Built-in VecEncoder and UsizeActionMapper cover the common Vec<f32> / usize case without any boilerplate.

Feature flags

Feature Description
envs Reference environments (CartPole-v1)
dashboard ember-dashboard binary for browsing training runs

Reference environments

Enable with --features envs:

ember-rl = { version = "0.3", features = ["envs"] }
Environment Description
CartPole-v1 Classic balance task matching the Gymnasium spec

Dashboard

ember-rl ships an ember-dashboard binary for browsing training runs. It reads the train_episodes.jsonl files written by TrainingRun and serves live-updating charts — no changes to your training code required.

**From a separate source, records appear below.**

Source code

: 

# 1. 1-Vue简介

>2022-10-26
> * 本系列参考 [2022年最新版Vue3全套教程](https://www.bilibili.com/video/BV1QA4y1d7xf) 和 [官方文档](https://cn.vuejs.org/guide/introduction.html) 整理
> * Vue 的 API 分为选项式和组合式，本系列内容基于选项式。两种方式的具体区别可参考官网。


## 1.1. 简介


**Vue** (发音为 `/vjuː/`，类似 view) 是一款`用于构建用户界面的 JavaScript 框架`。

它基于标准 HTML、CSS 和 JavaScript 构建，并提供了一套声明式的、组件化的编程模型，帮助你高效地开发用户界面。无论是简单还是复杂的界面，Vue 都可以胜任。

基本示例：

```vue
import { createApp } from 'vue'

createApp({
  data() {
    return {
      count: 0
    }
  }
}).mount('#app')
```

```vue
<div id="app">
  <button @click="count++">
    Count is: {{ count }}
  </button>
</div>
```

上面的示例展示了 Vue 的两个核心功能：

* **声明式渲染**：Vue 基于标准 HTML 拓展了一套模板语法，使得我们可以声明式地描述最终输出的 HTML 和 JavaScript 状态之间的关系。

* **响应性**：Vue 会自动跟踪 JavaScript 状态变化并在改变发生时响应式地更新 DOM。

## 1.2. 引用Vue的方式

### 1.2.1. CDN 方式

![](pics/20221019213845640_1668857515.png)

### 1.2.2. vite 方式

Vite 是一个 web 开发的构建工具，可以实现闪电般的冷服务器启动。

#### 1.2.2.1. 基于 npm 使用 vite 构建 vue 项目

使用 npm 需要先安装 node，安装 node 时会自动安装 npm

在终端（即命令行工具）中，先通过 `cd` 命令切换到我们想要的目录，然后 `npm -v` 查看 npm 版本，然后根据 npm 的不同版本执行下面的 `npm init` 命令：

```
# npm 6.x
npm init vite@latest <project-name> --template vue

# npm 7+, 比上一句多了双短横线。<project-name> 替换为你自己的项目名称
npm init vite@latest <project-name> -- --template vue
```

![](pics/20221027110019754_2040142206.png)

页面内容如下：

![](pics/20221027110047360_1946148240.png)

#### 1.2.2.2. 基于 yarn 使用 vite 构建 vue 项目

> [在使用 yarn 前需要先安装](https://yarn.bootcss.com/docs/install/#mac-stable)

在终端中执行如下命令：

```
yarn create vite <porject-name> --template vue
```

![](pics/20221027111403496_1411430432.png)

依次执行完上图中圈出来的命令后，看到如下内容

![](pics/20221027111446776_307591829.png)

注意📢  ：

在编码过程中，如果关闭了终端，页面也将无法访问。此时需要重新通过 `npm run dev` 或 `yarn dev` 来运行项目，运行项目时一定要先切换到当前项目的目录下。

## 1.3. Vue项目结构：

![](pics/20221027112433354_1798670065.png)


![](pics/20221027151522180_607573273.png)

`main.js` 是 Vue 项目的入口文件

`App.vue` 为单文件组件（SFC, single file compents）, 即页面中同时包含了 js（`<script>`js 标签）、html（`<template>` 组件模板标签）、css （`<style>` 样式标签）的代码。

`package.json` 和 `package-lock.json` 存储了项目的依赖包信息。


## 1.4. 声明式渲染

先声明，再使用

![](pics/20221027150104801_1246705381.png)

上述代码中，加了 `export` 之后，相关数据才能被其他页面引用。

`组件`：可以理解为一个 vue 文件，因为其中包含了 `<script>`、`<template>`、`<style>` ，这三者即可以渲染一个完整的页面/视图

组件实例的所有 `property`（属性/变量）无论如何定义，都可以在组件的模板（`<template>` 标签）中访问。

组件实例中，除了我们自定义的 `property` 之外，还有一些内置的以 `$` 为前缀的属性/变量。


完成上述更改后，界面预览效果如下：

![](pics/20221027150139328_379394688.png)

# Browse runs/ in the current directory
cargo run --bin ember-dashboard --features dashboard

# Browse a specific directory
cargo run --bin ember-dashboard --features dashboard -- --dir path/to/runs

# Install globally
cargo install ember-rl --features dashboard
ember-dashboard
ember-dashboard --dir path/to/runs

Open http://localhost:6006 in a browser. The dashboard auto-refreshes every 2 seconds and shows a pulsing indicator next to any run that is actively being trained. Use the run selector to switch between runs.

Charts shown: episode reward, episode length, exploration rate (ε), and loss.

Examples

Example Algorithm Notes
cartpole_dqn DQN Train + eval CartPole-v1, checkpoint resume
cartpole_ppo PPO Train CartPole-v1 with TrainingSession

Algorithm notes

Detailed hyperparameter references and implementation notes:

Development

This crate was developed with the assistance of AI coding tools (Claude by Anthropic).

License

Licensed under either of Apache License, Version 2.0 or MIT License at your option.